**Task instructions**.
From the line that contains "주장~C1은 동일 입력에서" to the end of the entries, write out every line exactly, including both ends, and nothing more.

-- -- --

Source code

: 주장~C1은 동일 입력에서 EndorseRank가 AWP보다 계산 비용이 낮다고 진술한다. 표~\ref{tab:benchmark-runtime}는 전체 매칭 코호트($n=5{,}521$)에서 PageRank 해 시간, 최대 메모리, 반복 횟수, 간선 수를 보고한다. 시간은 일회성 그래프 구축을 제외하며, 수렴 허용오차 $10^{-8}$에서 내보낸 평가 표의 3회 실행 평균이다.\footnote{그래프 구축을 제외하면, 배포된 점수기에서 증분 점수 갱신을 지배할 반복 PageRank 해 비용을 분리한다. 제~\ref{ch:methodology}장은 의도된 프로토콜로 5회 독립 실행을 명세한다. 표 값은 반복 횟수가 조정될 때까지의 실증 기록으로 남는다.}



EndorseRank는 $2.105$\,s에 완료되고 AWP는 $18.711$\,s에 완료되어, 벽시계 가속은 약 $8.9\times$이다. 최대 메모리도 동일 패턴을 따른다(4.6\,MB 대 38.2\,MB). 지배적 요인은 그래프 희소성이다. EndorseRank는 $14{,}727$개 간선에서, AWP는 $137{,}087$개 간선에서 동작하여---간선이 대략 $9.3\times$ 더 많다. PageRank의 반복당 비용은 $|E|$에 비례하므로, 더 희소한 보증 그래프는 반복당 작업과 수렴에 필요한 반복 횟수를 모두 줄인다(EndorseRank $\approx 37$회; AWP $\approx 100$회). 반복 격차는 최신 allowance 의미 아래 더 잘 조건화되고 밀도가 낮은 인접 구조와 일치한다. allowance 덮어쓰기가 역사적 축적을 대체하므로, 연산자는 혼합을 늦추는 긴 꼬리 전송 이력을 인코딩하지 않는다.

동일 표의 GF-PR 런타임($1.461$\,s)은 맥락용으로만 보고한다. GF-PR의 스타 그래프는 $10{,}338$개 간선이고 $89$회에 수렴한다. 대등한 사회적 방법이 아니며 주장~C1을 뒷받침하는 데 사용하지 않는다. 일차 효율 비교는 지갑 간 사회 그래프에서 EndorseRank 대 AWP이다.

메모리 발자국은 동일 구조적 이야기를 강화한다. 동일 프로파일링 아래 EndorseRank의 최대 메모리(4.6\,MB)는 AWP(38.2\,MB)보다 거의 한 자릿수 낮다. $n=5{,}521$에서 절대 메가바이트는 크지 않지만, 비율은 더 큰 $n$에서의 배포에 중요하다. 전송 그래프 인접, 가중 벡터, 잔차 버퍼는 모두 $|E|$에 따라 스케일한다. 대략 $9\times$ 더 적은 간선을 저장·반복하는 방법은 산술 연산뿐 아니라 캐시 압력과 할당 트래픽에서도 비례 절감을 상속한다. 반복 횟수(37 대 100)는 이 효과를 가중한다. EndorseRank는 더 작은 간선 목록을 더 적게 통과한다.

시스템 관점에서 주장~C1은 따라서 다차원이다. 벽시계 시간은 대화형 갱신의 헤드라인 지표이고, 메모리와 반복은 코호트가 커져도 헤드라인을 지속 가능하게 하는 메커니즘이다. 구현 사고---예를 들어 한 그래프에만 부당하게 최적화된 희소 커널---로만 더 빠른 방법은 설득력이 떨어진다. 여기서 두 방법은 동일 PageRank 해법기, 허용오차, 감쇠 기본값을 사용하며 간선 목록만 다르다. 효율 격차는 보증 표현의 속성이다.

-- -- --

**Answer box**.
: 주장~C1은 동일 입력에서 EndorseRank가 AWP보다 계산 비용이 낮다고 진술한다. 표~\ref{tab:benchmark-runtime}는 전체 매칭 코호트($n=5{,}521$)에서 PageRank 해 시간, 최대 메모리, 반복 횟수, 간선 수를 보고한다. 시간은 일회성 그래프 구축을 제외하며, 수렴 허용오차 $10^{-8}$에서 내보낸 평가 표의 3회 실행 평균이다.\footnote{그래프 구축을 제외하면, 배포된 점수기에서 증분 점수 갱신을 지배할 반복 PageRank 해 비용을 분리한다. 제~\ref{ch:methodology}장은 의도된 프로토콜로 5회 독립 실행을 명세한다. 표 값은 반복 횟수가 조정될 때까지의 실증 기록으로 남는다.}



EndorseRank는 $2.105$\,s에 완료되고 AWP는 $18.711$\,s에 완료되어, 벽시계 가속은 약 $8.9\times$이다. 최대 메모리도 동일 패턴을 따른다(4.6\,MB 대 38.2\,MB). 지배적 요인은 그래프 희소성이다. EndorseRank는 $14{,}727$개 간선에서, AWP는 $137{,}087$개 간선에서 동작하여---간선이 대략 $9.3\times$ 더 많다. PageRank의 반복당 비용은 $|E|$에 비례하므로, 더 희소한 보증 그래프는 반복당 작업과 수렴에 필요한 반복 횟수를 모두 줄인다(EndorseRank $\approx 37$회; AWP $\approx 100$회). 반복 격차는 최신 allowance 의미 아래 더 잘 조건화되고 밀도가 낮은 인접 구조와 일치한다. allowance 덮어쓰기가 역사적 축적을 대체하므로, 연산자는 혼합을 늦추는 긴 꼬리 전송 이력을 인코딩하지 않는다.

동일 표의 GF-PR 런타임($1.461$\,s)은 맥락용으로만 보고한다. GF-PR의 스타 그래프는 $10{,}338$개 간선이고 $89$회에 수렴한다. 대등한 사회적 방법이 아니며 주장~C1을 뒷받침하는 데 사용하지 않는다. 일차 효율 비교는 지갑 간 사회 그래프에서 EndorseRank 대 AWP이다.

메모리 발자국은 동일 구조적 이야기를 강화한다. 동일 프로파일링 아래 EndorseRank의 최대 메모리(4.6\,MB)는 AWP(38.2\,MB)보다 거의 한 자릿수 낮다. $n=5{,}521$에서 절대 메가바이트는 크지 않지만, 비율은 더 큰 $n$에서의 배포에 중요하다. 전송 그래프 인접, 가중 벡터, 잔차 버퍼는 모두 $|E|$에 따라 스케일한다. 대략 $9\times$ 더 적은 간선을 저장·반복하는 방법은 산술 연산뿐 아니라 캐시 압력과 할당 트래픽에서도 비례 절감을 상속한다. 반복 횟수(37 대 100)는 이 효과를 가중한다. EndorseRank는 더 작은 간선 목록을 더 적게 통과한다.

시스템 관점에서 주장~C1은 따라서 다차원이다. 벽시계 시간은 대화형 갱신의 헤드라인 지표이고, 메모리와 반복은 코호트가 커져도 헤드라인을 지속 가능하게 하는 메커니즘이다. 구현 사고---예를 들어 한 그래프에만 부당하게 최적화된 희소 커널---로만 더 빠른 방법은 설득력이 떨어진다. 여기서 두 방법은 동일 PageRank 해법기, 허용오차, 감쇠 기본값을 사용하며 간선 목록만 다르다. 효율 격차는 보증 표현의 속성이다.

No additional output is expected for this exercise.